**Required action**
Down to the last line, reproduce the records exactly.

**Stored data**

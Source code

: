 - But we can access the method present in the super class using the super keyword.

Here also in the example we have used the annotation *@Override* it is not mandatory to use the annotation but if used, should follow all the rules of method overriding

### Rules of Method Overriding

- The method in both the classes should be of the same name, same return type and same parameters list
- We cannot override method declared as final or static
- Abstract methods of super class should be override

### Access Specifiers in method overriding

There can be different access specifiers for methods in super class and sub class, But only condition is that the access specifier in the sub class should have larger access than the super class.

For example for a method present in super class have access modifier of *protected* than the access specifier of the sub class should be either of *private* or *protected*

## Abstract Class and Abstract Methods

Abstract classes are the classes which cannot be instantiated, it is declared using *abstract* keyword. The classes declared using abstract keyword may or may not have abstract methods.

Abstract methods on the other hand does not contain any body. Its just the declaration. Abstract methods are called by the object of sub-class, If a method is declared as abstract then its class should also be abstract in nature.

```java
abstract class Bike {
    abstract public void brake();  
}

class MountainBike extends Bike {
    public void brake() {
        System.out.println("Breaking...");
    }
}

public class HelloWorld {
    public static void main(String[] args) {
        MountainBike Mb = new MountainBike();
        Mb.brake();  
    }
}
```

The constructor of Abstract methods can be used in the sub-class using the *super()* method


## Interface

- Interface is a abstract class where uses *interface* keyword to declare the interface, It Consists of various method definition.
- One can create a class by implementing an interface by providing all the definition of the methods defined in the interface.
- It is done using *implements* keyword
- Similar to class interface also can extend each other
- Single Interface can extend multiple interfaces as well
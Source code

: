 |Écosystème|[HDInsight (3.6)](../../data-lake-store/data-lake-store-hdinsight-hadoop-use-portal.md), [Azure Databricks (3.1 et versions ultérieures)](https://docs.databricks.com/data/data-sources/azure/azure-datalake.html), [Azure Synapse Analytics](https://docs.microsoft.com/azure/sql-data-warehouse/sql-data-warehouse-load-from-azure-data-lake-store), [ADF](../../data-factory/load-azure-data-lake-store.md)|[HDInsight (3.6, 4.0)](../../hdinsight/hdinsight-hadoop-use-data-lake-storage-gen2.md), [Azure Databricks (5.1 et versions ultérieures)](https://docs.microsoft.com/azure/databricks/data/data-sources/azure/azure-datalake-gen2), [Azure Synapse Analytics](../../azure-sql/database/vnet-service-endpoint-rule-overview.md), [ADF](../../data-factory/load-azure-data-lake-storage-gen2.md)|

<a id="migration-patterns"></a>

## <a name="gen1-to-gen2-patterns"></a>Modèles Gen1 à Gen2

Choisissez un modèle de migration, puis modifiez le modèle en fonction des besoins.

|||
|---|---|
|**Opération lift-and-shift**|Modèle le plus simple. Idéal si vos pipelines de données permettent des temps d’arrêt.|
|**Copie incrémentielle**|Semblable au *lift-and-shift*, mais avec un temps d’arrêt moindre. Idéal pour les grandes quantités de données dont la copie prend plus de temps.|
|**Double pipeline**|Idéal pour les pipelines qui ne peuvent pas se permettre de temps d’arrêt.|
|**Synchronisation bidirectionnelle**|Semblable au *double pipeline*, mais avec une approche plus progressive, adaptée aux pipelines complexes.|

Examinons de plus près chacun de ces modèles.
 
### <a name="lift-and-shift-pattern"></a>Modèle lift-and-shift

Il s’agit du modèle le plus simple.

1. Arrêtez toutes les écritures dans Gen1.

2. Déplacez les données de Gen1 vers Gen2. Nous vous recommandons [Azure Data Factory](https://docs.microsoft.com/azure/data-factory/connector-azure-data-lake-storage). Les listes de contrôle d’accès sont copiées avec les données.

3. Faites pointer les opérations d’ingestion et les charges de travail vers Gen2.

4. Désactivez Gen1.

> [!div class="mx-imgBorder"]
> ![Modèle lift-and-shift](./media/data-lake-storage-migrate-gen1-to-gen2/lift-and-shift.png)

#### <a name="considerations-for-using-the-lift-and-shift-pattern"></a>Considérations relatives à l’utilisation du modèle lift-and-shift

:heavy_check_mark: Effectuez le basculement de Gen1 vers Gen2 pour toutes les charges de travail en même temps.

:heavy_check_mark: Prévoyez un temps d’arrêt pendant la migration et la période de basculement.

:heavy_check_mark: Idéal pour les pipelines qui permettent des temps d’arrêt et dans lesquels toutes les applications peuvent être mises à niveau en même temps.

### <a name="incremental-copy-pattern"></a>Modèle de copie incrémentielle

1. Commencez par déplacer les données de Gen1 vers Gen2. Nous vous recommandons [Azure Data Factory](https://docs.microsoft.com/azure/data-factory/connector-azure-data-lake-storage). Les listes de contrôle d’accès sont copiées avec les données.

**Result for this exercise**
Source code

: - But we can access the method present in the super class using the super keyword.

Here also in the example we have used the annotation *@Override* it is not mandatory to use the annotation but if used, should follow all the rules of method overriding

### Rules of Method Overriding

- The method in both the classes should be of the same name, same return type and same parameters list
- We cannot override method declared as final or static
- Abstract methods of super class should be override

### Access Specifiers in method overriding

There can be different access specifiers for methods in super class and sub class, But only condition is that the access specifier in the sub class should have larger access than the super class.

For example for a method present in super class have access modifier of *protected* than the access specifier of the sub class should be either of *private* or *protected*

## Abstract Class and Abstract Methods

Abstract classes are the classes which cannot be instantiated, it is declared using *abstract* keyword. The classes declared using abstract keyword may or may not have abstract methods.

Abstract methods on the other hand does not contain any body. Its just the declaration. Abstract methods are called by the object of sub-class, If a method is declared as abstract then its class should also be abstract in nature.

```java
abstract class Bike {
    abstract public void brake();  
}

class MountainBike extends Bike {
    public void brake() {
        System.out.println("Breaking...");
    }
}

public class HelloWorld {
    public static void main(String[] args) {
        MountainBike Mb = new MountainBike();
        Mb.brake();  
    }
}
```

The constructor of Abstract methods can be used in the sub-class using the *super()* method


## Interface

- Interface is a abstract class where uses *interface* keyword to declare the interface, It Consists of various method definition.
- One can create a class by implementing an interface by providing all the definition of the methods defined in the interface.
- It is done using *implements* keyword
- Similar to class interface also can extend each other
- Single Interface can extend multiple interfaces as well
Source code

: |Écosystème|[HDInsight (3.6)](../../data-lake-store/data-lake-store-hdinsight-hadoop-use-portal.md), [Azure Databricks (3.1 et versions ultérieures)](https://docs.databricks.com/data/data-sources/azure/azure-datalake.html), [Azure Synapse Analytics](https://docs.microsoft.com/azure/sql-data-warehouse/sql-data-warehouse-load-from-azure-data-lake-store), [ADF](../../data-factory/load-azure-data-lake-store.md)|[HDInsight (3.6, 4.0)](../../hdinsight/hdinsight-hadoop-use-data-lake-storage-gen2.md), [Azure Databricks (5.1 et versions ultérieures)](https://docs.microsoft.com/azure/databricks/data/data-sources/azure/azure-datalake-gen2), [Azure Synapse Analytics](../../azure-sql/database/vnet-service-endpoint-rule-overview.md), [ADF](../../data-factory/load-azure-data-lake-storage-gen2.md)|

<a id="migration-patterns"></a>

## <a name="gen1-to-gen2-patterns"></a>Modèles Gen1 à Gen2

Choisissez un modèle de migration, puis modifiez le modèle en fonction des besoins.

|||
|---|---|
|**Opération lift-and-shift**|Modèle le plus simple. Idéal si vos pipelines de données permettent des temps d’arrêt.|
|**Copie incrémentielle**|Semblable au *lift-and-shift*, mais avec un temps d’arrêt moindre. Idéal pour les grandes quantités de données dont la copie prend plus de temps.|
|**Double pipeline**|Idéal pour les pipelines qui ne peuvent pas se permettre de temps d’arrêt.|
|**Synchronisation bidirectionnelle**|Semblable au *double pipeline*, mais avec une approche plus progressive, adaptée aux pipelines complexes.|

Examinons de plus près chacun de ces modèles.
 
### <a name="lift-and-shift-pattern"></a>Modèle lift-and-shift

Il s’agit du modèle le plus simple.

1. Arrêtez toutes les écritures dans Gen1.

2. Déplacez les données de Gen1 vers Gen2. Nous vous recommandons [Azure Data Factory](https://docs.microsoft.com/azure/data-factory/connector-azure-data-lake-storage). Les listes de contrôle d’accès sont copiées avec les données.

3. Faites pointer les opérations d’ingestion et les charges de travail vers Gen2.

4. Désactivez Gen1.

> [!div class="mx-imgBorder"]
> ![Modèle lift-and-shift](./media/data-lake-storage-migrate-gen1-to-gen2/lift-and-shift.png)

#### <a name="considerations-for-using-the-lift-and-shift-pattern"></a>Considérations relatives à l’utilisation du modèle lift-and-shift

:heavy_check_mark: Effectuez le basculement de Gen1 vers Gen2 pour toutes les charges de travail en même temps.

:heavy_check_mark: Prévoyez un temps d’arrêt pendant la migration et la période de basculement.

:heavy_check_mark: Idéal pour les pipelines qui permettent des temps d’arrêt et dans lesquels toutes les applications peuvent être mises à niveau en même temps.

### <a name="incremental-copy-pattern"></a>Modèle de copie incrémentielle

1. Commencez par déplacer les données de Gen1 vers Gen2. Nous vous recommandons [Azure Data Factory](https://docs.microsoft.com/azure/data-factory/connector-azure-data-lake-storage). Les listes de contrôle d’accès sont copiées avec les données.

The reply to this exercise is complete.